Sistemik Fungsional Linguistik


           Konsep sistemik fungsional linguistik pertama kali diperkenalkan oleh MAK Halliday. Di dalam pandangan SFL, bahasa mempunyai dua aspek utama yaitu ‘sistemik’ dan ‘fungsional’. Santosa (2011) menyatakan bahwa secara sistemik bahasa mempunyai sistem yang secara hirarkis bekerja secara simultan dan sistemik dari sistem yang lebih rendah, fonologi/grafologi, menuju ke sistem yang lebih tinggi, leksikogramatika, semantik wacana dan struktur teks. Masing-masing level tidak dapat dipisahkan karena masing-masing level tersebut merupakan organisme yang mempunyai peran saling terkait dalam merealisasikan makna holistik suatu wacana. Kemudian Santosa (2011: 1) menambahkan bahwa secara fungsional, bahasa digunakan untuk mengekspresikan suatu tujuan atau fungsi proses sosial di dalam suatu konteks situasi dan konteks kultural. Setiap tataran bahasa mempunyai fungsi sendiri-sendiri untuk merealisasikan tujuan sosial tersebut.

Konteks kultural adalah suatu sistem nilai dan norma yang merepresentasikan suatu kepercayaan di dalam suatu kebudayaan. Sistem nilai ini mencakup apa-apa yang dianggap benar dan salah, baik dan buruk, termasuk di dalamnya ideologi yang mengatur keteraturan sosial yang berlaku umum di suatu kebudayaan. Sementara, norma merupakan realisasi sistem nilai yang mengatur proses sosial, yaitu apa yang harus dan tidak harus dikerjakan anggota masyarakat dalam kehidupan sosial (Santosa, 2011: 2)

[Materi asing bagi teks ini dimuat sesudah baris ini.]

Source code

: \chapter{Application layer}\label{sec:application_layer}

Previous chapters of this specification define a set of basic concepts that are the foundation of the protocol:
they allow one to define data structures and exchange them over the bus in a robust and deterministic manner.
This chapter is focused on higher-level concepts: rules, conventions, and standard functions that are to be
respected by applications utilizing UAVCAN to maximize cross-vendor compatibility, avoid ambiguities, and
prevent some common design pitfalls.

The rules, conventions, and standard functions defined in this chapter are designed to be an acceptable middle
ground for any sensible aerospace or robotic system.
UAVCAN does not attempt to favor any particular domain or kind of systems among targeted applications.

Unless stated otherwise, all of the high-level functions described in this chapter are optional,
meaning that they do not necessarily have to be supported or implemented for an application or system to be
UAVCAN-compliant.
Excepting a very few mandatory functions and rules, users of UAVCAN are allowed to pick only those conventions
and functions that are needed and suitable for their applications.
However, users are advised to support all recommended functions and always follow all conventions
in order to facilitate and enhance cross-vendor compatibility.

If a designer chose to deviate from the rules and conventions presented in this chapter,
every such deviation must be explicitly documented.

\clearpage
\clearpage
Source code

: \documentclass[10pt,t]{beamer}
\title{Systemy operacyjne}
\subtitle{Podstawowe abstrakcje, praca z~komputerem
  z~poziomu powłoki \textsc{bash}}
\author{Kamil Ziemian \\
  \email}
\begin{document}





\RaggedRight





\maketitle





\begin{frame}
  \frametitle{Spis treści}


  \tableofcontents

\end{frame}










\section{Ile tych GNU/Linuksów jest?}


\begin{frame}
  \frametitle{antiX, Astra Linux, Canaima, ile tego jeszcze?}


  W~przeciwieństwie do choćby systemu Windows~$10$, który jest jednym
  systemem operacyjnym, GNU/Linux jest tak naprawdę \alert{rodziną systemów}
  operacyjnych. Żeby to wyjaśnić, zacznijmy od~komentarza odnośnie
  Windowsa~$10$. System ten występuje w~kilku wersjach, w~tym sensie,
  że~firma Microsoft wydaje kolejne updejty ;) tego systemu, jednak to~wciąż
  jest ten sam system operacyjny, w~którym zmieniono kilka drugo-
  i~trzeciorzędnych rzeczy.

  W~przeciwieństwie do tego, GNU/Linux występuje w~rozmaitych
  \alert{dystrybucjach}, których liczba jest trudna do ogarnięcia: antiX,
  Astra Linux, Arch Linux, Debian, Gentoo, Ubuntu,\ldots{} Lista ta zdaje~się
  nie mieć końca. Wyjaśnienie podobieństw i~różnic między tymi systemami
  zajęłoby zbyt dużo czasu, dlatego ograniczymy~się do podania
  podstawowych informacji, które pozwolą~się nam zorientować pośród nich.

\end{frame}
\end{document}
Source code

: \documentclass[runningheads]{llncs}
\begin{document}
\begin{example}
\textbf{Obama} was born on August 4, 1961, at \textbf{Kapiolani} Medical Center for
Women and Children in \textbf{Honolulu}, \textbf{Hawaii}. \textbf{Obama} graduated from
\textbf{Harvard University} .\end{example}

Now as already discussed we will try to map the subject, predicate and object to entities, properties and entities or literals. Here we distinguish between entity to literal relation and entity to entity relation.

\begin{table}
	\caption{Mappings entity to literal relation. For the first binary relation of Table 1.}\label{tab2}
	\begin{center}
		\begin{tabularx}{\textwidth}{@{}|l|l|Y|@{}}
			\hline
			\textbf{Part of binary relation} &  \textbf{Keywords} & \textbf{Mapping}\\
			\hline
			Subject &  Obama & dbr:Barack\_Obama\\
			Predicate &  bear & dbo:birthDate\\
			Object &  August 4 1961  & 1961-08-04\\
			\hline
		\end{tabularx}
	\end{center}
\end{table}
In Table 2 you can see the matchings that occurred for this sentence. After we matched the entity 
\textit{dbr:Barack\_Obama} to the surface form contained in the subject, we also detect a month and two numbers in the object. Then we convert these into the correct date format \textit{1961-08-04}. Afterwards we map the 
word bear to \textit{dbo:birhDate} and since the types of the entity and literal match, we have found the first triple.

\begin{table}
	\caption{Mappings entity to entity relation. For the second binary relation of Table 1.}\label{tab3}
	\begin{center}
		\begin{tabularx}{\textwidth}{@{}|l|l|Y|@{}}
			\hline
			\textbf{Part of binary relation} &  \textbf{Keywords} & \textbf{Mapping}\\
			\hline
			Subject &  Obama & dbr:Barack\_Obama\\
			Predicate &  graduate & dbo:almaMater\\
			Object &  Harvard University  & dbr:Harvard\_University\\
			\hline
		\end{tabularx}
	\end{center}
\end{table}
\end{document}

Selanjutnya, Santosa (2011: 2) menyatakan bahwa konteks situasi merupakan lingkungan langsung yang berada di dalam penggunaan bahasa. Menurut Halliday & Hasan (1985: 62-63), Martin (1992: 495), Santosa (2011: 2) konteks situasi terdiri dari tiga aspek yaitu field (medan), tenor (pelibat), dan mode (sarana) yang  bekerja secara simultan membentuk suatu konfigurasi kontekstual atau konfigurasi makna. Konfigurasi ini akan menentukan ekspresi (bentuk) dan makna kebahasaan (register) yang digunakan untuk merealisasikan proses sosial. Selanjutnya,  Santosa (2011: 2) menjelaskan bahwa medan atau field merupakan suatu kejadian dengan lingkungannya, yang sering diekspresikan dengan apa yang terjadi, kapan terjadinya, di mana kejadiannya, dan bagaimana terjadinya. Pelibat atau tenor merupakan tipe partisipan yang berada atau terlibat di dalam kejadian  tersebut, status dan peran sosial yang dilakukan partisipan tersebut. Kemudian yang terakhir yaitu sarana (mode) meliputi dua aspek. Pertama, saluran (channel) merupakan gaya bahasa yang digunakan untuk mengekspresikan kejadian tersebut. Saluran ini juga meliputi apakah apakah gaya bahasa yang digunakan tersebut lisan atau tulis. Kemudian aspek yang kedua dari sarana adalah medium. Medium merupakan jenis saluran yang digunakan untuk menyalurkan proses sosial tersebut. Medium dapat berupa medium lisan atau tulis, medium audio, visual atau audio visual.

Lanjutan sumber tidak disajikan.